From “Unlicensed Equals Criminal Liability” to Behavioral Transparency: The Real Value of KYT Under New York’s Regulatory Signal

Recently, Manhattan District Attorney Alvin Bragg publicly urged New York State legislators to classify unlicensed crypto operations as criminal offenses and to strengthen enforcement tools to combat crypto-related crime. This statement is not an isolated policy discussion; it directly targets one of the most pressing realities in today’s regulatory landscape—crypto asset flows have become a core infrastructure for the underground economy.

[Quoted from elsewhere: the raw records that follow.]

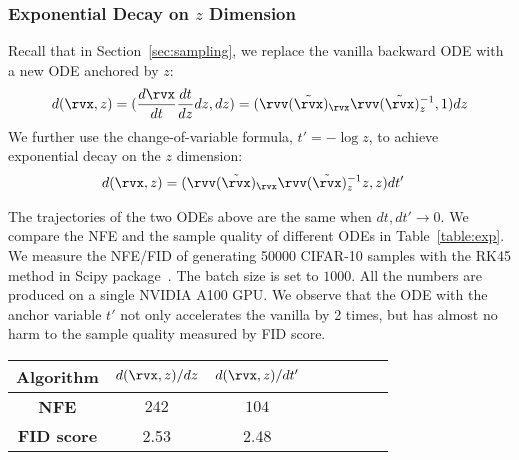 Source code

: \subsubsection{Exponential Decay on $z$ Dimension}
\label{app:exp}
Recall that in Section~\ref{sec:sampling}, we replace the vanilla backward ODE with a new ODE anchored by $z$:
\begin{align*}
    d(\rvx,z) = (\frac{d \rvx}{dt}\frac{d t}{dz}dz,dz) = (\rvv(\tilde{\rvx})_\rvx\rvv(\tilde{\rvx})_z^{-1}, 1) dz
\end{align*}
We further use the change-of-variable formula, \ie $t'=-\log z$, to achieve exponential decay on the $z$ dimension:
\begin{align*}
{d(\rvx,z)} &= (\rvv(\tilde{\rvx})_\rvx\rvv(\tilde{\rvx})_z^{-1}z, z){dt'} 
\end{align*}

The trajectories of the two ODEs above are the same when $dt, dt' \to 0$. We compare the NFE and the sample quality of different ODEs in Table~\ref{table:exp}. We measure the NFE/FID of generating 50000 CIFAR-10 samples with the RK45 method in Scipy package~\cite{Virtanen2020SciPy1F}. The batch size is set to $1000$. All the numbers are produced on a single NVIDIA A100 GPU. We observe that the ODE with the anchor variable $t'$ not only accelerates the vanilla by 2 times, but has almost no harm to the sample quality measured by FID score.
\begin{table*}[htb]
\begin{center}
\caption{NFE and FID scores of different backward ODEs in PFGM}
\label{table:exp}
\begin{tabular}{c c c c c c c c}
		\toprule
		\textbf{Algorithm} &  $d(\rvx,z)/dz$ &$d(\rvx,z)/dt'$\\
		\midrule
        \textbf{NFE} &  $242$ &$104$ \\
        \textbf{FID score} & 2.53 & 2.48 \\
        \bottomrule
\end{tabular}
\end{center}
\end{table*}

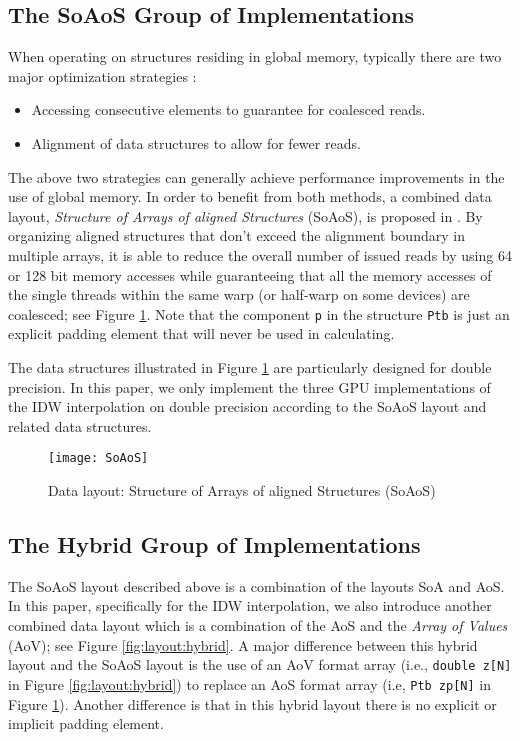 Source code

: \subsection{The SoAoS Group of Implementations}
\label{sec:implement:soaos}

When operating on structures residing in global memory, typically there are 
two major optimization strategies \cite{siegel2009}:

\begin{itemize}
\item Accessing consecutive elements to guarantee for coalesced reads.

\item Alignment of data structures to allow for fewer reads.
\end{itemize}


The above two strategies can generally achieve performance improvements in 
the use of global memory. In order to benefit from both methods, a combined 
data layout, \textit{Structure of Arrays of aligned Structures} (SoAoS), is proposed in \cite{siegel2009}. By organizing aligned 
structures that don't exceed the alignment boundary in multiple arrays, it 
is able to reduce the overall number of issued reads by using 64 or 128 bit 
memory accesses while guaranteeing that all the memory accesses of the 
single threads within the same warp (or half-warp on some devices) are 
coalesced; see Figure \ref{fig:layout:soaos}. Note that the component \texttt{p} in the structure \texttt{Ptb} is just 
an explicit padding element that will never be used in calculating. 

The data structures illustrated in Figure \ref{fig:layout:soaos} are particularly designed for 
double precision. In this paper, we only implement the three GPU 
implementations of the IDW interpolation on double precision according to 
the SoAoS layout and related data structures.

\begin{figure}[htb]
\centering
    \texttt{[image: SoAoS]}
    \caption{Data layout: Structure of Arrays of aligned Structures (SoAoS)}
    \label{fig:layout:soaos}       \end{figure}


\subsection{The Hybrid Group of Implementations}
\label{sec:implement:hybrid}

The SoAoS layout described above is a combination of the layouts SoA and 
AoS. In this paper, specifically for the IDW interpolation, we also 
introduce another combined data layout which is a combination of the AoS and the 
\textit{Array of Values }(AoV); see Figure \ref{fig:layout:hybrid}. A major difference between this hybrid layout and the 
SoAoS layout is the use of an AoV format array (i.e., \texttt{double z[N]} in Figure \ref{fig:layout:hybrid}) to replace an AoS format array
(i.e, \texttt{Ptb zp[N]} in Figure \ref{fig:layout:soaos}). Another difference is that in this hybrid layout there 
is no explicit or implicit padding element.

According to Bragg, a criminal economy valued at approximately $51 billion is actively exploiting regulatory gaps, using crypto assets to launder proceeds from firearms trafficking, drug crimes, and fraud. He specifically highlighted unlicensed crypto ATMs as a major concern. These machines can convert cash into digital assets at fees as high as 20%, effectively serving as fast, opaque on-ramps for illicit funds. Operating outside licensing, auditing, and continuous supervision, such services often leave law enforcement with little recourse beyond post-incident prosecution.

A Shift in Regulatory Logic

What stands out in Bragg’s proposal is that the core objective is not merely stricter licensing requirements or expanded KYC obligations. Instead, it is about equipping regulators and prosecutors with earlier and more effective intervention capabilities. This signals a broader regulatory shift—from formal compliance toward substantive risk control.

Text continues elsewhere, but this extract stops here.